What you need to produce from the material below is an exact transcription of the lines from the one with "- Ask every satisfied customer" through the one with "On ne peut guère", both included, and no other line.

++++ DATA RECORDS ++++

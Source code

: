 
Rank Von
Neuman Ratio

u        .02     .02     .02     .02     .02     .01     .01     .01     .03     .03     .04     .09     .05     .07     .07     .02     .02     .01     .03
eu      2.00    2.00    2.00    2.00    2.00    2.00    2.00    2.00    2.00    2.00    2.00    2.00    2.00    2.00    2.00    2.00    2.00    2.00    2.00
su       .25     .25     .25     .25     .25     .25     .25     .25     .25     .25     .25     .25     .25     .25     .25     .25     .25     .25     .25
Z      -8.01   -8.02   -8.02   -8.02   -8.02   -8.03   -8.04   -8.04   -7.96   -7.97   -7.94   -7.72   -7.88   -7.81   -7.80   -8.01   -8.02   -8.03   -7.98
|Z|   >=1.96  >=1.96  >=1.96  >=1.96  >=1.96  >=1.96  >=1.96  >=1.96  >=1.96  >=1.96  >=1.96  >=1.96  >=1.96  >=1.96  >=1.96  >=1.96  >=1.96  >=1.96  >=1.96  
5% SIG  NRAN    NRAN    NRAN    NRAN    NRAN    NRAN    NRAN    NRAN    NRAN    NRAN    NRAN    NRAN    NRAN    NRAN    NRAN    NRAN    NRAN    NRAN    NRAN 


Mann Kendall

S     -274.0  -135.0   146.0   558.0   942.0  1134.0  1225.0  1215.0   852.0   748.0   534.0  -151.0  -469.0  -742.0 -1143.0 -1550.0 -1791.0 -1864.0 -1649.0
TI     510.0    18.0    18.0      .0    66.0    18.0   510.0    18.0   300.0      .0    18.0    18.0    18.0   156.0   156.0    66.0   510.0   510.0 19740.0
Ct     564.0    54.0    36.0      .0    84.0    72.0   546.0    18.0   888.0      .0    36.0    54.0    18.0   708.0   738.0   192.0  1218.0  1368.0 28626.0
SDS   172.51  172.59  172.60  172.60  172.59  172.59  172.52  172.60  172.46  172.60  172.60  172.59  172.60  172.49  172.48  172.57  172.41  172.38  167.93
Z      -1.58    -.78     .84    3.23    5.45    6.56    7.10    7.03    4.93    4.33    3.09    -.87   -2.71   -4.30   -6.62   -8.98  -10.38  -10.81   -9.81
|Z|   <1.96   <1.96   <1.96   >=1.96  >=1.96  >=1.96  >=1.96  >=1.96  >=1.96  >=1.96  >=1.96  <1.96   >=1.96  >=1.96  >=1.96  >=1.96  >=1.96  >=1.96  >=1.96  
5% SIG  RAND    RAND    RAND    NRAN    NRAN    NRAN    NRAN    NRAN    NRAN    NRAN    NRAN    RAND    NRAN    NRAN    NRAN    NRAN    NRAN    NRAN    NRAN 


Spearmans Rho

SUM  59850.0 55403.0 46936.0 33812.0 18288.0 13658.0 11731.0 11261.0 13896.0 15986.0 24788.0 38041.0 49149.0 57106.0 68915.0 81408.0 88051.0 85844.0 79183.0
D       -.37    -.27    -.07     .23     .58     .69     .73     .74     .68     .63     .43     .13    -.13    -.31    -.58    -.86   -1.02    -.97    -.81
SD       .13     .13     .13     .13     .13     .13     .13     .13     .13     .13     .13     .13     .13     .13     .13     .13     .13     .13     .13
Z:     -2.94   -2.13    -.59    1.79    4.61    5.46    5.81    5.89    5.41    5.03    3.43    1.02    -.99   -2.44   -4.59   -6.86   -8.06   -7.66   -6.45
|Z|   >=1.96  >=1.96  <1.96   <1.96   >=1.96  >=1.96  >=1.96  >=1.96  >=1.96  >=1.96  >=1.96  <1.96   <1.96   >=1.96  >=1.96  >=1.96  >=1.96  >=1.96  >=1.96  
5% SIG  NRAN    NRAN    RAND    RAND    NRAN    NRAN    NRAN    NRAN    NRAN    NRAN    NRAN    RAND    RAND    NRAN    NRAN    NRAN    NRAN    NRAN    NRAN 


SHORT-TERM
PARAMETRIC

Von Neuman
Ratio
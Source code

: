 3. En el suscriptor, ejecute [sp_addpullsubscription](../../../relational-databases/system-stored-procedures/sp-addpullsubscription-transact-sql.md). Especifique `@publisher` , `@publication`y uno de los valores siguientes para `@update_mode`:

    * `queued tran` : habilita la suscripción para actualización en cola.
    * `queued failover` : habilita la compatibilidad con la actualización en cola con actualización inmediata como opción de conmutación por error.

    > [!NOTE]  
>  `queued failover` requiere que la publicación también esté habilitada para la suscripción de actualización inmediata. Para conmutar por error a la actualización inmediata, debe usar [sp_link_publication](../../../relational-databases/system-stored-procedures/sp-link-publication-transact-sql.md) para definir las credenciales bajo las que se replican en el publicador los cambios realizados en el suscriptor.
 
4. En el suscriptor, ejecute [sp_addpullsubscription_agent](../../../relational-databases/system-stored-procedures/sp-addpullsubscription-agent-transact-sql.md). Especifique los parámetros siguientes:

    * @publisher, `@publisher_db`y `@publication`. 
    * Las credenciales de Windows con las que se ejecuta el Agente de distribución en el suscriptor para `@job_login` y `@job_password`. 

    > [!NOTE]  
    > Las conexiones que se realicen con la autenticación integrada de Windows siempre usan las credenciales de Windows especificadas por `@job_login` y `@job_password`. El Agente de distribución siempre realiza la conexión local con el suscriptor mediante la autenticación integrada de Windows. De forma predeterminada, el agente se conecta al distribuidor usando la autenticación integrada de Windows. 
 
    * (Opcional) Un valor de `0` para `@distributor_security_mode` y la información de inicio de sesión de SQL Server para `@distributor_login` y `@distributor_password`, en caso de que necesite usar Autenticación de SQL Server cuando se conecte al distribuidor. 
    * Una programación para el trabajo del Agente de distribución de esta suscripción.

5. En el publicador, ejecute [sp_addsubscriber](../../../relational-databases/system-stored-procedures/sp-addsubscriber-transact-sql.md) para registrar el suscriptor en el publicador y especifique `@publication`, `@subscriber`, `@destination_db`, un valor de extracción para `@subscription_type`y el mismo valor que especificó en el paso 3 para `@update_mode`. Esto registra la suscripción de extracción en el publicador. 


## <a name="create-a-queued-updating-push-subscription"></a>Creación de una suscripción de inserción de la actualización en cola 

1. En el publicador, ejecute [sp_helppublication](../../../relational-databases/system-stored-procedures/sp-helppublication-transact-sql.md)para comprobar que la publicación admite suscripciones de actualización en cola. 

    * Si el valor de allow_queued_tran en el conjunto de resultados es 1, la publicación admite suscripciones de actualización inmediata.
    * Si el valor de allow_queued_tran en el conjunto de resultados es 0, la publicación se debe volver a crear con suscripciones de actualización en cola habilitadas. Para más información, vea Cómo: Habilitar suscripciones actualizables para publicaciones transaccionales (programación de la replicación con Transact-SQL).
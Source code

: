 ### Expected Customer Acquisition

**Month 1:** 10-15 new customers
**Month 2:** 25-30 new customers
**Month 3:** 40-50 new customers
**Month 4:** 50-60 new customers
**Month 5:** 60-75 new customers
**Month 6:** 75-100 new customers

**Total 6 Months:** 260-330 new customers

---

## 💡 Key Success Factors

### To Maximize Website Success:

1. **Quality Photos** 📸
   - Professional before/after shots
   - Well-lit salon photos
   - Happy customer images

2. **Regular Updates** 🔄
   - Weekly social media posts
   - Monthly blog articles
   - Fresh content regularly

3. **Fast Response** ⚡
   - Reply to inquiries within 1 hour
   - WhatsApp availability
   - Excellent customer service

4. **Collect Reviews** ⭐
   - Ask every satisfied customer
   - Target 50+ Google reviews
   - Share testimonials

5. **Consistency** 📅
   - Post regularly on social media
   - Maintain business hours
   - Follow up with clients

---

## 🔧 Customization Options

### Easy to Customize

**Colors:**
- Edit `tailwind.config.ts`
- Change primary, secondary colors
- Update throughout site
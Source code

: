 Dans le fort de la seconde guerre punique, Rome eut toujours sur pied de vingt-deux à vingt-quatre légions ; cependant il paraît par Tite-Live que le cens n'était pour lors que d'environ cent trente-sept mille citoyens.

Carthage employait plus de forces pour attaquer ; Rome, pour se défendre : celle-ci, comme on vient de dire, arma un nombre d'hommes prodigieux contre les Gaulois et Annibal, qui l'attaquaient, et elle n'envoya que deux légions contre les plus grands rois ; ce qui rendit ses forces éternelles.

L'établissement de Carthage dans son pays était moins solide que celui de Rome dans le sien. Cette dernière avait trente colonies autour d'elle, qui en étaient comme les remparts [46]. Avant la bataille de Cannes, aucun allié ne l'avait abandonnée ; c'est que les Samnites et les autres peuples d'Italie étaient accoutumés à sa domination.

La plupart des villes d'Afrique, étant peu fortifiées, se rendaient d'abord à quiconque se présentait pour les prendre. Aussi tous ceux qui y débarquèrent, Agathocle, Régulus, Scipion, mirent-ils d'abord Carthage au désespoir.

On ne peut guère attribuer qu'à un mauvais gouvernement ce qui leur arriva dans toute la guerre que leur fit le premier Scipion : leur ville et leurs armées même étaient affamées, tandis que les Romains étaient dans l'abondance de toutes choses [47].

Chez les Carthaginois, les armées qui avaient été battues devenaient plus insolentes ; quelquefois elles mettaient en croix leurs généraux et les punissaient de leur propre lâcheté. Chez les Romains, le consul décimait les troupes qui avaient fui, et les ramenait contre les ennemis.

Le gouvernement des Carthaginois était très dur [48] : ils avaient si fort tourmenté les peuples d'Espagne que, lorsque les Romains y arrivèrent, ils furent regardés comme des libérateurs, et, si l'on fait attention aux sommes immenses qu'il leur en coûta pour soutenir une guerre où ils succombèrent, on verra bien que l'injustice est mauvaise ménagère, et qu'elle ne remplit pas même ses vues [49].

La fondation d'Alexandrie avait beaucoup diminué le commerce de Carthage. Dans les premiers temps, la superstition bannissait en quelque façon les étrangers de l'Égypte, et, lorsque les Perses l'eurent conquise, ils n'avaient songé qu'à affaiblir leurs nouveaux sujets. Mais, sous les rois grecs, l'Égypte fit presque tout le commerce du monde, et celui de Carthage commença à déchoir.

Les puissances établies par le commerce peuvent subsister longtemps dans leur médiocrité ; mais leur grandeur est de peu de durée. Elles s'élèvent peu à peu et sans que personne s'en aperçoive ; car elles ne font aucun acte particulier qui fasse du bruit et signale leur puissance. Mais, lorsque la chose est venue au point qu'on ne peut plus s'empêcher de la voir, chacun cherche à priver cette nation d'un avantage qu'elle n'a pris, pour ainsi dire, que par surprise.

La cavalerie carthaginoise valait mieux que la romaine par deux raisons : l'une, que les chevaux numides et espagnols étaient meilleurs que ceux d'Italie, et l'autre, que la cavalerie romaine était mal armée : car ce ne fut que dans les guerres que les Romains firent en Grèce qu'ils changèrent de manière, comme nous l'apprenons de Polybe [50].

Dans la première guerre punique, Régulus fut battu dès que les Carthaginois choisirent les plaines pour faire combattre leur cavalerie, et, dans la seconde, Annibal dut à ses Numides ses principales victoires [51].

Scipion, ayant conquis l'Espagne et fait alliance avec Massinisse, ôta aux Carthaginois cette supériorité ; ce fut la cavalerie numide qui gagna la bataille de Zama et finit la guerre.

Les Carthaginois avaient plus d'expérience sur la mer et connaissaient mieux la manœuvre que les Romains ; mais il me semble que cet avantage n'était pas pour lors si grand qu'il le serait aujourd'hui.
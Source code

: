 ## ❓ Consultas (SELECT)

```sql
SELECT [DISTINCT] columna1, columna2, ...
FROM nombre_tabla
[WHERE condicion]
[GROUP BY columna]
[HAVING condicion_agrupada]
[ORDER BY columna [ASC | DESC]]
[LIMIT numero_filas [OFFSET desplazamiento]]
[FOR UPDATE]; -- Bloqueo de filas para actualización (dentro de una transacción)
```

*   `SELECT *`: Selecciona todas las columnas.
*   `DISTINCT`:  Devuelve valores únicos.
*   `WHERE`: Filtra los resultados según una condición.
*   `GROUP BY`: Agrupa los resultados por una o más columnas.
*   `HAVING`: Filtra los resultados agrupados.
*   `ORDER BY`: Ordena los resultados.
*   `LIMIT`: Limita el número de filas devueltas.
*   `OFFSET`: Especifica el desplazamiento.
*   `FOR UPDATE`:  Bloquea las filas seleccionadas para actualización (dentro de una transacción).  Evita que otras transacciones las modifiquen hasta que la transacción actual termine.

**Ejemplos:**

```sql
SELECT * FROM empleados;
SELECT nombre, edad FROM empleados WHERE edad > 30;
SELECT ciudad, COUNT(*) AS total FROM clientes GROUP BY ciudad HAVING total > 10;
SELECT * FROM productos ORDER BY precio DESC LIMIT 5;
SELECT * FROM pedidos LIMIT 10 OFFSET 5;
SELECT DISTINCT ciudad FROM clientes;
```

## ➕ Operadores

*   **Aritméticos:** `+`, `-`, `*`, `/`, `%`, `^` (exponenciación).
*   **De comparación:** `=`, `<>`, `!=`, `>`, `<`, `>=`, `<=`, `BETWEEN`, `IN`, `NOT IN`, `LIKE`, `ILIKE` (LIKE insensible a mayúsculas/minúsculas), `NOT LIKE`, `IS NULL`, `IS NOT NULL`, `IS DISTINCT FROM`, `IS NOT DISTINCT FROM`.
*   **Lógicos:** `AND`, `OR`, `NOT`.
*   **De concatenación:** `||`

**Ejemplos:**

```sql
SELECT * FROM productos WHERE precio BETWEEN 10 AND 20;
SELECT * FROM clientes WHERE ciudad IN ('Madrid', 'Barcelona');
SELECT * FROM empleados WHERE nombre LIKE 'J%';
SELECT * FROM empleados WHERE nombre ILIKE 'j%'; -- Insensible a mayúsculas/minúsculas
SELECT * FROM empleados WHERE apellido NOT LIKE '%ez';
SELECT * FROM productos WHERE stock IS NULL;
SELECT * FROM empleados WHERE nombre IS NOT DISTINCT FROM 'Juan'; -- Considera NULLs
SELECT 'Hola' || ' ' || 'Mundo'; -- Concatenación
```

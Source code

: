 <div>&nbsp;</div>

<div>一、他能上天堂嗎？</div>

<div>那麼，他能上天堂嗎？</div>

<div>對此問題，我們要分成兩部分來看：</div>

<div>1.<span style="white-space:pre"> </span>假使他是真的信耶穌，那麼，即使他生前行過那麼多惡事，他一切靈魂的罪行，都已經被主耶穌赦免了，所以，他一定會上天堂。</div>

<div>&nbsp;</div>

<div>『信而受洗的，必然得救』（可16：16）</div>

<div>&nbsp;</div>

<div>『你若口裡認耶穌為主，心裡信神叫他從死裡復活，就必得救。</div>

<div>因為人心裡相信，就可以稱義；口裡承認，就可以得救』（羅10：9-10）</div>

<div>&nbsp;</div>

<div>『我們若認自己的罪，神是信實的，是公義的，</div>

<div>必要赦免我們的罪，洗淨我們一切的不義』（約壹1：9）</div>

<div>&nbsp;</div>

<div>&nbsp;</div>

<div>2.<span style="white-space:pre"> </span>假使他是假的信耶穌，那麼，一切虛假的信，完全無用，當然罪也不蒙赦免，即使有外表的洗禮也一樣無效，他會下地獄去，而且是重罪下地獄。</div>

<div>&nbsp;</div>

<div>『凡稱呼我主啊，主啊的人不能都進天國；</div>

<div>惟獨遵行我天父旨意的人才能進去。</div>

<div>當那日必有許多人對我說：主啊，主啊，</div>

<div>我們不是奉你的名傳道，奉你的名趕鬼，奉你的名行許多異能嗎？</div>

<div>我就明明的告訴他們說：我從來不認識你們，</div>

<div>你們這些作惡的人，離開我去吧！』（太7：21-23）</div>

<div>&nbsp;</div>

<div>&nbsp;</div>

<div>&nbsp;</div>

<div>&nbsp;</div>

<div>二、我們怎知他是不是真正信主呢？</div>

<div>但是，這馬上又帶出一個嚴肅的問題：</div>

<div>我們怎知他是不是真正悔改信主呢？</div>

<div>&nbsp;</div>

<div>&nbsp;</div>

++++

YOUR RESPONSE ▸
   - Ask every satisfied customer
   - Target 50+ Google reviews
   - Share testimonials

5. **Consistency** 📅
   - Post regularly on social media
   - Maintain business hours
   - Follow up with clients

---

## 🔧 Customization Options

### Easy to Customize

**Colors:**
- Edit `tailwind.config.ts`
- Change primary, secondary colors
- Update throughout site
Source code

: Dans le fort de la seconde guerre punique, Rome eut toujours sur pied de vingt-deux à vingt-quatre légions ; cependant il paraît par Tite-Live que le cens n'était pour lors que d'environ cent trente-sept mille citoyens.

Carthage employait plus de forces pour attaquer ; Rome, pour se défendre : celle-ci, comme on vient de dire, arma un nombre d'hommes prodigieux contre les Gaulois et Annibal, qui l'attaquaient, et elle n'envoya que deux légions contre les plus grands rois ; ce qui rendit ses forces éternelles.

L'établissement de Carthage dans son pays était moins solide que celui de Rome dans le sien. Cette dernière avait trente colonies autour d'elle, qui en étaient comme les remparts [46]. Avant la bataille de Cannes, aucun allié ne l'avait abandonnée ; c'est que les Samnites et les autres peuples d'Italie étaient accoutumés à sa domination.

La plupart des villes d'Afrique, étant peu fortifiées, se rendaient d'abord à quiconque se présentait pour les prendre. Aussi tous ceux qui y débarquèrent, Agathocle, Régulus, Scipion, mirent-ils d'abord Carthage au désespoir.

On ne peut guère attribuer qu'à un mauvais gouvernement ce qui leur arriva dans toute la guerre que leur fit le premier Scipion : leur ville et leurs armées même étaient affamées, tandis que les Romains étaient dans l'abondance de toutes choses [47].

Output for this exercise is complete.